- _PROBLEM_
Some of the lines below need repeating. Reproduce exactly those between the lines holding "- [References](#references)" and "Embedding a resource", inclusive.

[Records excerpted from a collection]
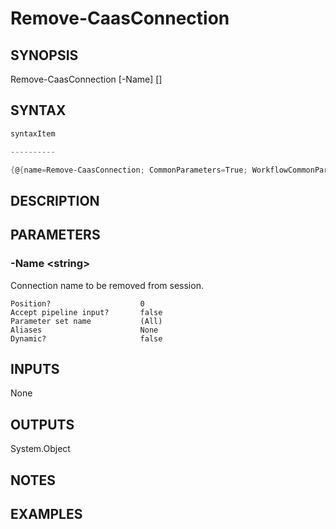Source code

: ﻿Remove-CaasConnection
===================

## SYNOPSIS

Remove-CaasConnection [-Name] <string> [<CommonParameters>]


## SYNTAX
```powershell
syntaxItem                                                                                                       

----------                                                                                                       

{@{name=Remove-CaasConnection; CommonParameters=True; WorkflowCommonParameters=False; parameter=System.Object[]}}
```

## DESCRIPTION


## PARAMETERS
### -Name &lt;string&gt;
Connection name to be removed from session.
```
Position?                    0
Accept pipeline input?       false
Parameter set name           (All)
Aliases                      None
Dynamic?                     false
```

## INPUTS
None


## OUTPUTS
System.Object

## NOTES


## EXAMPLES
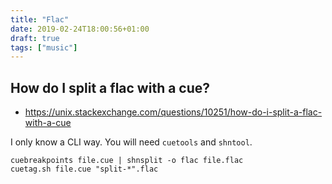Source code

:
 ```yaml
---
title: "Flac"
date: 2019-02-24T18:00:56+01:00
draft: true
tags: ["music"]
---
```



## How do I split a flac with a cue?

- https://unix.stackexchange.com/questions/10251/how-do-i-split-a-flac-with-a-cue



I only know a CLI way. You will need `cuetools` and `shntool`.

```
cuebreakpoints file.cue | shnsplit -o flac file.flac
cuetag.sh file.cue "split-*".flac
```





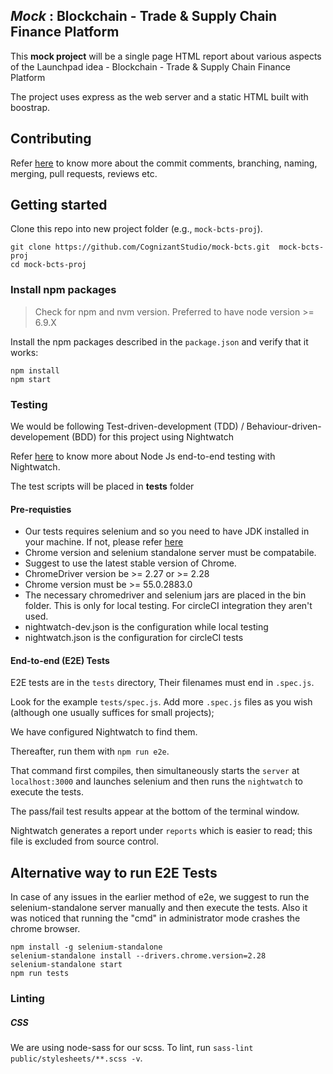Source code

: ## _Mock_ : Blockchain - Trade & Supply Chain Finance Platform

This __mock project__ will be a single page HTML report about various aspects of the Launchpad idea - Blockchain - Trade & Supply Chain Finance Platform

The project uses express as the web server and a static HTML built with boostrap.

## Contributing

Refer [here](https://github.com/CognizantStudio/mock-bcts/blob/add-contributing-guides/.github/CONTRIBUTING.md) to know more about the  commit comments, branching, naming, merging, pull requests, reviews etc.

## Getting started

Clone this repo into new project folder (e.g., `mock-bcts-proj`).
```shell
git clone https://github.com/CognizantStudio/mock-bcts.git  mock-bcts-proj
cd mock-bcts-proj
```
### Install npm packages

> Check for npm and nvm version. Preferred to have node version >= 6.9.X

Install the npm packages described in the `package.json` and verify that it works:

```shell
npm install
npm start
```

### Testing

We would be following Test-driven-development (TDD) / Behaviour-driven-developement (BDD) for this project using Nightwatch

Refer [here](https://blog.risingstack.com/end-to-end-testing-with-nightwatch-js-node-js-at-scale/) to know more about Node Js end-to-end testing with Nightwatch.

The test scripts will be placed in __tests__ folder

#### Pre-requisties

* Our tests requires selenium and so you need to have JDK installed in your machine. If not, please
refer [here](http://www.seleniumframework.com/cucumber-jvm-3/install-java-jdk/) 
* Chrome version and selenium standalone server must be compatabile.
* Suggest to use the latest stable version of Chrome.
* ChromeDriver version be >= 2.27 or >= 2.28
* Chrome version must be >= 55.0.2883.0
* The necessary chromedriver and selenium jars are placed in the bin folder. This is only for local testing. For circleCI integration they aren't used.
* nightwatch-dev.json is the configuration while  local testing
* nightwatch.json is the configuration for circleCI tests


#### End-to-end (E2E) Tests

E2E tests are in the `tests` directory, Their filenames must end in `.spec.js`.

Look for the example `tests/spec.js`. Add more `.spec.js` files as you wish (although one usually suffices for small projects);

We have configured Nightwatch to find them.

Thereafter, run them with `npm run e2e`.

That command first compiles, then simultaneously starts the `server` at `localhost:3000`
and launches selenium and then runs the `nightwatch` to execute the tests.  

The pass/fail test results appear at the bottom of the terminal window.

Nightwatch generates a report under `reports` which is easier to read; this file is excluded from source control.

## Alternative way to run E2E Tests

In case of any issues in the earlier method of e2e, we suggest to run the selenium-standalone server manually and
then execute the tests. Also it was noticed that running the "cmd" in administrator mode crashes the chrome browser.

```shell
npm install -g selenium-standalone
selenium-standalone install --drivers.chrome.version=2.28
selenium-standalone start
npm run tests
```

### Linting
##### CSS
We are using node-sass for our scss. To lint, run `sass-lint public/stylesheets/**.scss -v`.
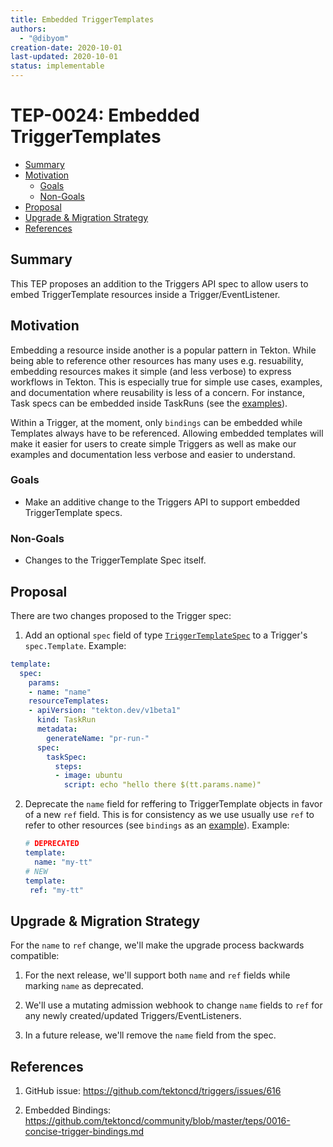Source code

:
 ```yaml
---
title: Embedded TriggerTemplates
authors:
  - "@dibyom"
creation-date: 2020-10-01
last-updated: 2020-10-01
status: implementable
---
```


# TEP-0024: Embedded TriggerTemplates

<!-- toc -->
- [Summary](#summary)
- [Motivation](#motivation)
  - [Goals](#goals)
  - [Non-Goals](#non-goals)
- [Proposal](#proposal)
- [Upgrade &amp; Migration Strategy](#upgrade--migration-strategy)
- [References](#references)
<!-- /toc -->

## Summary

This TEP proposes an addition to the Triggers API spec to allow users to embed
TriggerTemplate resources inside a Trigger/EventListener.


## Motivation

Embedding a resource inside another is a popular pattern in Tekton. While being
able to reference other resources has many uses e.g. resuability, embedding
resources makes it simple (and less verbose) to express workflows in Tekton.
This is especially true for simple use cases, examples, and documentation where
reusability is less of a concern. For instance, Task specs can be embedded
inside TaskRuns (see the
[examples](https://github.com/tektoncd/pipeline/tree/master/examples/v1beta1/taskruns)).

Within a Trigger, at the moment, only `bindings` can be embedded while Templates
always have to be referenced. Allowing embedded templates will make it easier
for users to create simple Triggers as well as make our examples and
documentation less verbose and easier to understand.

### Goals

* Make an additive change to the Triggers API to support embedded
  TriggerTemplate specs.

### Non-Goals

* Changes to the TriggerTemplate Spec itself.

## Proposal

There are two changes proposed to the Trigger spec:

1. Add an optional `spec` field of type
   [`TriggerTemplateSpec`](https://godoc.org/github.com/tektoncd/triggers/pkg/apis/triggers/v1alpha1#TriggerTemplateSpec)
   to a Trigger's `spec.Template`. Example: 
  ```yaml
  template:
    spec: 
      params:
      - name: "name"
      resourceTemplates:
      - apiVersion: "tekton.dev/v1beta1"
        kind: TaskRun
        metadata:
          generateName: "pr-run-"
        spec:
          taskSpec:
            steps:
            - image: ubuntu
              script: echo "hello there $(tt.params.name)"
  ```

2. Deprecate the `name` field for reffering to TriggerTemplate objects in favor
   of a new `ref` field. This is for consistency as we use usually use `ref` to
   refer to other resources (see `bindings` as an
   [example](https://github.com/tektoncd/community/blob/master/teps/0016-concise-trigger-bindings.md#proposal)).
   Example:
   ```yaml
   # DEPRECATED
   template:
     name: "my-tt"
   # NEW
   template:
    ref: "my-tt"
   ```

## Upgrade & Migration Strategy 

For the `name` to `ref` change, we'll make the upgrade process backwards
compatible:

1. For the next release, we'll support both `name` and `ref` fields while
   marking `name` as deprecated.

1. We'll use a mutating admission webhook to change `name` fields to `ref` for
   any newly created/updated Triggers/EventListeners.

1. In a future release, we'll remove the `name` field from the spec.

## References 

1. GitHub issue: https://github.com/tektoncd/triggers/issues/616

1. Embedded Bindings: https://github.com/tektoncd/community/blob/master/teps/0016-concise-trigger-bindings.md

- _WRITTEN RESPONSE_
- [References](#references)
<!-- /toc -->

## Summary

This TEP proposes an addition to the Triggers API spec to allow users to embed
TriggerTemplate resources inside a Trigger/EventListener.


## Motivation

Embedding a resource inside another is a popular pattern in Tekton. While being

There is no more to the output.